CPOOCPOS OP t1_ivpmo8h wrote on November 9, 2022 at 6:13 PM

Reply to comment by bloc97 in [D] Is there an advantage in learning when taking the average Gradient compared to the Gradient of just one point by CPOOCPOS

>divergence

Hi bloc!! thanks for your answer

By taking the laplacian, you mean taking the laplacian ( Nabla * Nabla * f) of all points and average? Yes this is also possible. Not in a single Go, but i can get the second derivative of all points for each parameter and add them up. How would that help? Or what is a higher order optimisation

CPOOCPOS OP t1_ivp4z7j wrote on November 9, 2022 at 4:18 PM

Reply to comment by jnez71 in [D] Is there an advantage in learning when taking the average Gradient compared to the Gradient of just one point by CPOOCPOS

Thanks!! Wish you a good day!!

CPOOCPOS OP t1_ivp0tap wrote on November 9, 2022 at 3:50 PM

Reply to comment by jnez71 in [D] Is there an advantage in learning when taking the average Gradient compared to the Gradient of just one point by CPOOCPOS

thanks for your reply jnez! Yes, i have also had the thought actually of using the average of many local points to estimate the local curvature like needed in the BFGS.

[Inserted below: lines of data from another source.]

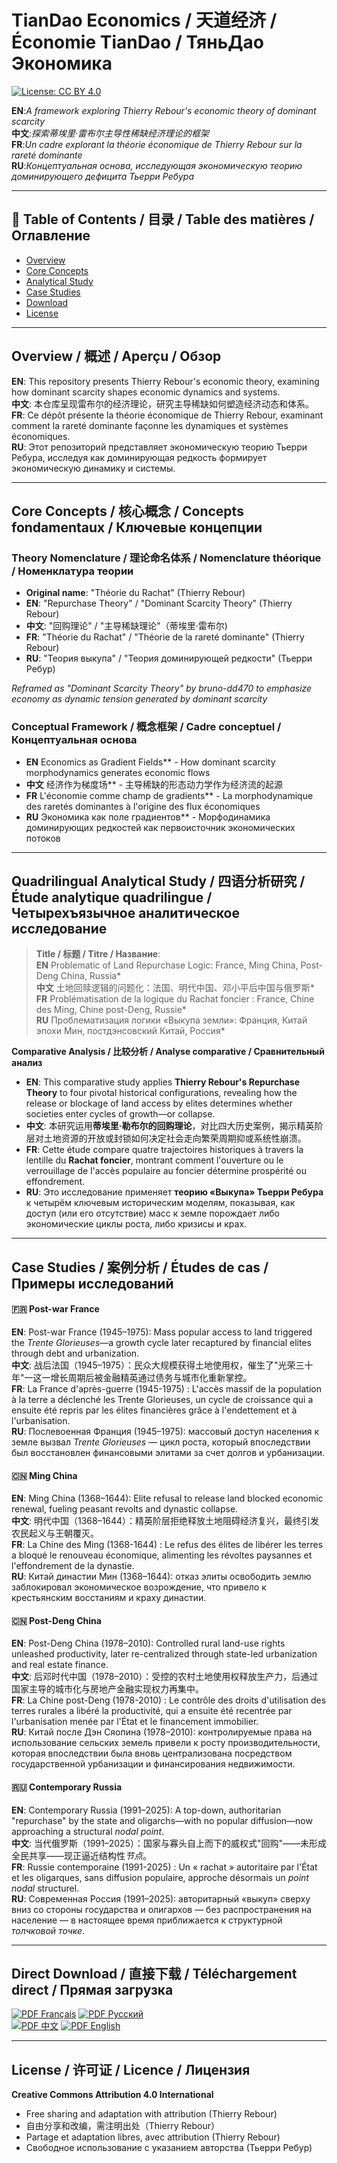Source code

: # TianDao Economics / 天道经济 / Économie TianDao / ТяньДао Экономика

[![License: CC BY 4.0](https://img.shields.io/badge/License-CC_BY_4.0-lightgrey.svg)](https://creativecommons.org/licenses/by/4.0/)

**EN**:*A framework exploring Thierry Rebour's economic theory of dominant scarcity*  
**中文**:*探索蒂埃里·雷布尔主导性稀缺经济理论的框架*  
**FR**:*Un cadre explorant la théorie économique de Thierry Rebour sur la rareté dominante*  
**RU**:*Концептуальная основа, исследующая экономическую теорию доминирующего дефицита Тьерри Ребура*

---

## 📑 Table of Contents / 目录 / Table des matières / Оглавление

- [Overview](#overview)
- [Core Concepts](#core-concepts)
- [Analytical Study](#quadrilingual-analytical-study)
- [Case Studies](#case-studies)
- [Download](#direct-download)
- [License](#license)

---

<a id="overview"></a>
## Overview / 概述 / Aperçu / Обзор

**EN**: This repository presents Thierry Rebour's economic theory, examining how dominant scarcity shapes economic dynamics and systems.  
**中文**: 本仓库呈现雷布尔的经济理论，研究主导稀缺如何塑造经济动态和体系。  
**FR**: Ce dépôt présente la théorie économique de Thierry Rebour, examinant comment la rareté dominante façonne les dynamiques et systèmes économiques.  
**RU**: Этот репозиторий представляет экономическую теорию Тьерри Ребура, исследуя как доминирующая редкость формирует экономическую динамику и системы.

---

<a id="core-concepts"></a>
## Core Concepts / 核心概念 / Concepts fondamentaux / Ключевые концепции

<a id="theory-nomenclature"></a>
### Theory Nomenclature / 理论命名体系 / Nomenclature théorique / Номенклатура теории  
- **Original name**: "Théorie du Rachat" (Thierry Rebour)
- **EN**: "Repurchase Theory" / "Dominant Scarcity Theory" (Thierry Rebour)
- **中文**: "回购理论" / "主导稀缺理论"（蒂埃里·雷布尔)
- **FR**: "Théorie du Rachat" / "Théorie de la rareté dominante" (Thierry Rebour)
- **RU**: "Теория выкупа" / "Теория доминирующей редкости" (Тьерри Ребур)


*Reframed as "Dominant Scarcity Theory" by bruno-dd470 to emphasize economy as dynamic tension generated by dominant scarcity*

<a id="conceptual-framework"></a>
### Conceptual Framework / 概念框架 / Cadre conceptuel / Концептуальная основа  
- **EN** Economics as Gradient Fields** - How dominant scarcity morphodynamics generates economic flows
- **中文** 经济作为梯度场** - 主导稀缺的形态动力学作为经济流的起源
- **FR** L'économie comme champ de gradients** - La morphodynamique des raretés dominantes à l'origine des flux économiques
- **RU** Экономика как поле градиентов** - Морфодинамика доминирующих редкостей как первоисточник экономических потоков

---

<a id="quadrilingual-analytical-study"></a>
## Quadrilingual Analytical Study / 四语分析研究 / Étude analytique quadrilingue / Четырехъязычное аналитическое исследование  
> **Title / 标题 / Titre / Название**:  
> **EN** Problematic of Land Repurchase Logic: France, Ming China, Post-Deng China, Russia*  
> **中文** 土地回赎逻辑的问题化：法国、明代中国、邓小平后中国与俄罗斯*  
> **FR** Problématisation de la logique du Rachat foncier : France, Chine des Ming, Chine post-Deng, Russie*  
> **RU** Проблематизация логики «Выкупа земли»: Франция, Китай эпохи Мин, постдэнсовский Китай, Россия*  

**Comparative Analysis / 比较分析 / Analyse comparative / Сравнительный анализ**

- **EN**: This comparative study applies **Thierry Rebour's Repurchase Theory** to four pivotal historical configurations, revealing how the release or blockage of land access by elites determines whether societies enter cycles of growth—or collapse.
- **中文**: 本研究运用**蒂埃里·勒布尔的回购理论**，对比四大历史案例，揭示精英阶层对土地资源的开放或封锁如何决定社会走向繁荣周期抑或系统性崩溃。
- **FR**: Cette étude compare quatre trajectoires historiques à travers la lentille du **Rachat foncier**, montrant comment l'ouverture ou le verrouillage de l'accès populaire au foncier détermine prospérité ou effondrement.
- **RU**: Это исследование применяет **теорию «Выкупа» Тьерри Ребура** к четырём ключевым историческим моделям, показывая, как доступ (или его отсутствие) масс к земле порождает либо экономические циклы роста, либо кризисы и крах.

---

<a id="case-studies"></a>
## Case Studies / 案例分析 / Études de cas / Примеры исследований

#### 🇫🇷 Post-war France
**EN**: Post-war France (1945–1975): Mass popular access to land triggered the *Trente Glorieuses*—a growth cycle later recaptured by financial elites through debt and urbanization.  
**中文**: 战后法国（1945–1975）：民众大规模获得土地使用权，催生了"光荣三十年"一这一增长周期后被金融精英通过债务与城市化重新掌控。  
**FR**: La France d'après-guerre (1945-1975) : L'accès massif de la population à la terre a déclenché les Trente Glorieuses, un cycle de croissance qui a ensuite été repris par les élites financières grâce à l'endettement et à l'urbanisation.  
**RU**: Послевоенная Франция (1945–1975): массовый доступ населения к земле вызвал *Trente Glorieuses* — цикл роста, который впоследствии был восстановлен финансовыми элитами за счет долгов и урбанизации.

#### 🇨🇳 Ming China
**EN**: Ming China (1368–1644): Elite refusal to release land blocked economic renewal, fueling peasant revolts and dynastic collapse.  
**中文**: 明代中国（1368–1644）：精英阶层拒绝释放土地阻碍经济复兴，最终引发农民起义与王朝覆灭。  
**FR**: La Chine des Ming (1368-1644) : Le refus des élites de libérer les terres a bloqué le renouveau économique, alimenting les révoltes paysannes et l'effondrement de la dynastie.  
**RU**: Китай династии Мин (1368–1644): отказ элиты освободить землю заблокировал экономическое возрождение, что привело к крестьянским восстаниям и краху династии.

#### 🇨🇳 Post-Deng China
**EN**: Post-Deng China (1978–2010): Controlled rural land-use rights unleashed productivity, later re-centralized through state-led urbanization and real estate finance.  
**中文**: 后邓时代中国（1978–2010）：受控的农村土地使用权释放生产力，后通过国家主导的城市化与房地产金融实现权力再集中。  
**FR**: La Chine post-Deng (1978-2010) : Le contrôle des droits d'utilisation des terres rurales a libéré la productivité, qui a ensuite été recentrée par l'urbanisation menée par l'État et le financement immobilier.  
**RU**: Китай после Дэн Сяопина (1978–2010): контролируемые права на использование сельских земель привели к росту производительности, которая впоследствии была вновь централизована посредством государственной урбанизации и финансирования недвижимости.

#### 🇷🇺 Contemporary Russia
**EN**: Contemporary Russia (1991–2025): A top-down, authoritarian "repurchase" by the state and oligarchs—with no popular diffusion—now approaching a structural *nodal point*.  
**中文**: 当代俄罗斯（1991–2025）：国家与寡头自上而下的威权式"回购"——未形成全民共享——现正逼近结构性*节点*。  
**FR**: Russie contemporaine (1991-2025) : Un « rachat » autoritaire par l'État et les oligarques, sans diffusion populaire, approche désormais un *point nodal* structurel.  
**RU**: Современная Россия (1991–2025): авторитарный «выкуп» сверху вниз со стороны государства и олигархов — без распространения на население — в настоящее время приближается к структурной *толчковой точке*.

---

<a id="direct-download"></a>
## Direct Download / 直接下载 / Téléchargement direct / Прямая загрузка

[![PDF Français](https://img.shields.io/badge/PDF-Français-blue)](./France-Chine-Russie-Rebour_fr.pdf)
[![PDF Русский](https://img.shields.io/badge/PDF-Русский-red)](./France-Chine-Russie-Rebour_ru.pdf)  
[![PDF 中文](https://img.shields.io/badge/PDF-中文-yellow)](./France-Chine-Russie-Rebour_zh.pdf)
[![PDF English](https://img.shields.io/badge/PDF-English-green)](./France-Chine-Russie-Rebour_en.pdf)

---

<a id="license"></a>
## License / 许可证 / Licence / Лицензия

**Creative Commons Attribution 4.0 International**

- Free sharing and adaptation with attribution (Thierry Rebour)
- 自由分享和改编，需注明出处（Thierry Rebour）
- Partage et adaptation libres, avec attribution (Thierry Rebour)
- Свободное использование с указанием авторства (Тьерри Ребур)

You are right by saying that in a classical sense there are far better things to do with many adjacent gradient computations. But here I am doing machine learning on a quantum computer, and the interesting part is, that it is very cheap to calculate the average (and only the average) of many points. To be more concrete about the computational cost, it only takes linear effort to compute the average of an exponential amount of points.

As a start, when i was developing the idea, i just thought of the procedure as just being a vote on a bunch of local points on which direction they would like to go. But now I am looking for more concrete theoretical arguments on why it would make sense to take the average gradient (since on a quantum computer i wouldn't have this computational overhead like on a classical computer)

CPOOCPOS OP t1_ivowysr wrote on November 9, 2022 at 3:25 PM

Reply to comment by bluuerp in [D] Is there an advantage in learning when taking the average Gradient compared to the Gradient of just one point by CPOOCPOS

This sounds similar to what fredditor_1 was explaining. I will look into it!

Thanks a lot

CPOOCPOS OP t1_ivowh92 wrote on November 9, 2022 at 3:21 PM

Reply to comment by [deleted] in [D] Is there an advantage in learning when taking the average Gradient compared to the Gradient of just one point by CPOOCPOS

ohh okayy! that actually sounds exciting! Thanks a lot

CPOOCPOS OP t1_ivovm1t wrote on November 9, 2022 at 3:16 PM

Reply to comment by [deleted] in [D] Is there an advantage in learning when taking the average Gradient compared to the Gradient of just one point by CPOOCPOS

Hi and thanks for your reply! I just looked into smoothing and it seems to be a kind of data manipulations. As in, the data we have is smoothend to find trends.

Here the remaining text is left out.